Several community members and staff used the board's visitor forum to press the district to maintain and strengthen school libraries and to hire additional EL (English-learner) staffing.
Nikki Cruzdie told the board that school libraries and cursive instruction build essential skills and equity of access, saying that closing media centers would "guarantee that only children with resources at home will have access." She also criticized any board member commentary she described as "anti public school," arguing those views have no place in governance.
Elementary EL teacher Beth Kineman presented enrollment figures showing notable EL-growth at multiple elementary schools and urged the board to hire one more full-time elementary EL teacher. Kineman said that current EL caseloads are high (she reported her own caseload at 67 students) and that adding a third elementary EL teacher would permit students at all buildings to receive 30-minute instructional blocks more frequently.
Community member Brian Pueblo and others defended libraries as modern, academic learning spaces that should be staffed by credentialed media professionals; Pueblo recommended modernizing collections and integrating library resources into classroom pedagogy and information-literacy instruction.

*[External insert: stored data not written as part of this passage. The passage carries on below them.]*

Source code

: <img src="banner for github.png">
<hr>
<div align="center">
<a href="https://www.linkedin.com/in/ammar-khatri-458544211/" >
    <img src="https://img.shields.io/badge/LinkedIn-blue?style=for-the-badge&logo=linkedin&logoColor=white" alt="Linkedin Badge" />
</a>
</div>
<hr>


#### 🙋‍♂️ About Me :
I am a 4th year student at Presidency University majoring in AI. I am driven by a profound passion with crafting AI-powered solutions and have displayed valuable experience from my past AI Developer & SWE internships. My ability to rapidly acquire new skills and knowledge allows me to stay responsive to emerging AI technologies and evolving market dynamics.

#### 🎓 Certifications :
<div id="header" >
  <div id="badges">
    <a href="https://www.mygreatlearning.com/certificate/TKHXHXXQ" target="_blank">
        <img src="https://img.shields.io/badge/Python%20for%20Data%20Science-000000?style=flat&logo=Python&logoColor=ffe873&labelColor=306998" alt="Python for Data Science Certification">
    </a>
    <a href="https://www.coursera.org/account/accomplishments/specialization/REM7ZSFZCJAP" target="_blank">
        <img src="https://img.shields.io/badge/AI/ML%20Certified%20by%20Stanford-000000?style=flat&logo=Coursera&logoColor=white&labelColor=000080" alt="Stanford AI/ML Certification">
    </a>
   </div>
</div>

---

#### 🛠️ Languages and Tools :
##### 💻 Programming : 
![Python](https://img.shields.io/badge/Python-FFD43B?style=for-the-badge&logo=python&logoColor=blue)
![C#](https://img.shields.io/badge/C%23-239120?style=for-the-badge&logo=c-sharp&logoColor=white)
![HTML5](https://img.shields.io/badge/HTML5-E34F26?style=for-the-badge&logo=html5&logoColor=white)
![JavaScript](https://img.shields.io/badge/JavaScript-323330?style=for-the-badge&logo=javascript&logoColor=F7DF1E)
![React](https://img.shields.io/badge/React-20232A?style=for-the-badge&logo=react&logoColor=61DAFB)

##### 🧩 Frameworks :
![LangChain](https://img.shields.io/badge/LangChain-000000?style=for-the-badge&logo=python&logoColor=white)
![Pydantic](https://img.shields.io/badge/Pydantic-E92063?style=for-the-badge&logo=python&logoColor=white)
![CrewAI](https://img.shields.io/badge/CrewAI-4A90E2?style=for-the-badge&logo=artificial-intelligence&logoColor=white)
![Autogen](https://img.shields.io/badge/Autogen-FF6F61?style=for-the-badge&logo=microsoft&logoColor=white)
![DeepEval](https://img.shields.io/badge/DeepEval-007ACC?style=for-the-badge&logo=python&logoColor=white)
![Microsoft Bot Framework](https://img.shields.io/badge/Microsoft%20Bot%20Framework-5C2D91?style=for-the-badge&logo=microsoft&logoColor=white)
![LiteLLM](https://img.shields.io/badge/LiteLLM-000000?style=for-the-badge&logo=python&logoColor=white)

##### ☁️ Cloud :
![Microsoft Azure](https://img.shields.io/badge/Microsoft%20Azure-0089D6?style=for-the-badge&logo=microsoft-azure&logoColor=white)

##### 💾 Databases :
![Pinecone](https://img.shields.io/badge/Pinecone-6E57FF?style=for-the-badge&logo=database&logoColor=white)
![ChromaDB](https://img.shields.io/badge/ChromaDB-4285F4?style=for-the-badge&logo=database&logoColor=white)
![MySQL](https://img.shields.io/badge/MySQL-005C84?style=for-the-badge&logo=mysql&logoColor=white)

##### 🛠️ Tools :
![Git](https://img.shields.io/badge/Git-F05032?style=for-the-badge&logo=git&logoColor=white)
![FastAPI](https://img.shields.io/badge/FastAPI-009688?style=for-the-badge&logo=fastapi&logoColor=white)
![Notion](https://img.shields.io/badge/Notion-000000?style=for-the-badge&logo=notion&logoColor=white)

The board acknowledged the comments. In response to Kineman's request, an administrator reported the personnel request was added to a cabinet-level list and that the district had just begun internal discussions about options; no hiring decision was finalized during the meeting.
The public-comment speakers asked the board to prioritize student access and staffing rather than reducing programs; administration said it would take the input under advisement as part of personnel and budget planning.